**Exercise aim**
Find the lines in the entries that follow where the word "melalui" occurs, and state how many there are, with no other words.

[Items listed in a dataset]
::::

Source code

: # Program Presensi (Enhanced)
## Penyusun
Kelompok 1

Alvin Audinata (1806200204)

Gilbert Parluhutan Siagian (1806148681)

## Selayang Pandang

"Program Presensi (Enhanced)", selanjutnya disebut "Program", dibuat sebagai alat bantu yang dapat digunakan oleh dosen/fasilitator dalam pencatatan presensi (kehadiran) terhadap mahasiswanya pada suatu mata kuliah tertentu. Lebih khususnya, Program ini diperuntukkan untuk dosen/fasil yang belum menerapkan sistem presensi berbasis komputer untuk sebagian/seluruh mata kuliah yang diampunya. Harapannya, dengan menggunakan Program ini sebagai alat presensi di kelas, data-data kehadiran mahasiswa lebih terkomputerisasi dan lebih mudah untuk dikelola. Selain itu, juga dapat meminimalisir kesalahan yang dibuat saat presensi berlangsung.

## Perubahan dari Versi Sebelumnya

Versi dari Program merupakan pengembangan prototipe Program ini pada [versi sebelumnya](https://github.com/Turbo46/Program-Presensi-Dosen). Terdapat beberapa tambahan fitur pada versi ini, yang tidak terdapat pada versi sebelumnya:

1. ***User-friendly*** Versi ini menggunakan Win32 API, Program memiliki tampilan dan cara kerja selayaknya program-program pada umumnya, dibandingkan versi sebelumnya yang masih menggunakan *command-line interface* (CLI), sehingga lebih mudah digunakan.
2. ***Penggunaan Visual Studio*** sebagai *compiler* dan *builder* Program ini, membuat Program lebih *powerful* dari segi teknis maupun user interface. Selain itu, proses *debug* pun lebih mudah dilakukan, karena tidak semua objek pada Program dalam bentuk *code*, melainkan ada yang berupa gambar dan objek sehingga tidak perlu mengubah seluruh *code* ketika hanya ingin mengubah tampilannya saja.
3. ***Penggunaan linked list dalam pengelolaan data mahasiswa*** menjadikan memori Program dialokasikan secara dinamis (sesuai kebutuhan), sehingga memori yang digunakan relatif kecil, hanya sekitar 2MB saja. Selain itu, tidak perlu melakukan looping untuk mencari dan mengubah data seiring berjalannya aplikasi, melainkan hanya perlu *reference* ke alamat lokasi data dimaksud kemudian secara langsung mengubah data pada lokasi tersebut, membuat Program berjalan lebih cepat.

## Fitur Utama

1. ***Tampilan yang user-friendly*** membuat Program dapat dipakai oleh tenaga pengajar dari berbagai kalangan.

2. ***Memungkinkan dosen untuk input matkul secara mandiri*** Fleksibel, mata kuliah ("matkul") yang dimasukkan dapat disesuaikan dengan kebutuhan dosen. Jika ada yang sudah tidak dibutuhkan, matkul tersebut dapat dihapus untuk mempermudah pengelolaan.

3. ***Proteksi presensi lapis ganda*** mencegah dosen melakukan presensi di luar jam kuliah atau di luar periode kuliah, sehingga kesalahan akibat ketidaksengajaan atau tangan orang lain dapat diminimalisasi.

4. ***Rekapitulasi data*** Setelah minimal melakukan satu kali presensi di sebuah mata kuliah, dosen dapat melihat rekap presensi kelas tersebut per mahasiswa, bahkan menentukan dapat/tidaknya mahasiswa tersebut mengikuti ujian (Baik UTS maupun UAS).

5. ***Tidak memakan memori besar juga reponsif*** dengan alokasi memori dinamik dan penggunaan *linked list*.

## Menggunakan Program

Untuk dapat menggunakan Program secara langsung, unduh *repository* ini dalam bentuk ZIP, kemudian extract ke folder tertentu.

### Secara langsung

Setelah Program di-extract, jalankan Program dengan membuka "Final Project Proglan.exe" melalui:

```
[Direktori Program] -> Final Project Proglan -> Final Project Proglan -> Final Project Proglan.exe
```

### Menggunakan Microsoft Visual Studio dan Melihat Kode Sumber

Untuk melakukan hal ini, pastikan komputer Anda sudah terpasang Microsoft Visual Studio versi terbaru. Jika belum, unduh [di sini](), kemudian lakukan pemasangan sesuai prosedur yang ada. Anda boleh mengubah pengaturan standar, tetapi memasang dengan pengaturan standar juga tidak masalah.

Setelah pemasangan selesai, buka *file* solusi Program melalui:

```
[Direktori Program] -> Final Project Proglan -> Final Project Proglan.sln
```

::::

**Answer to this exercise**
2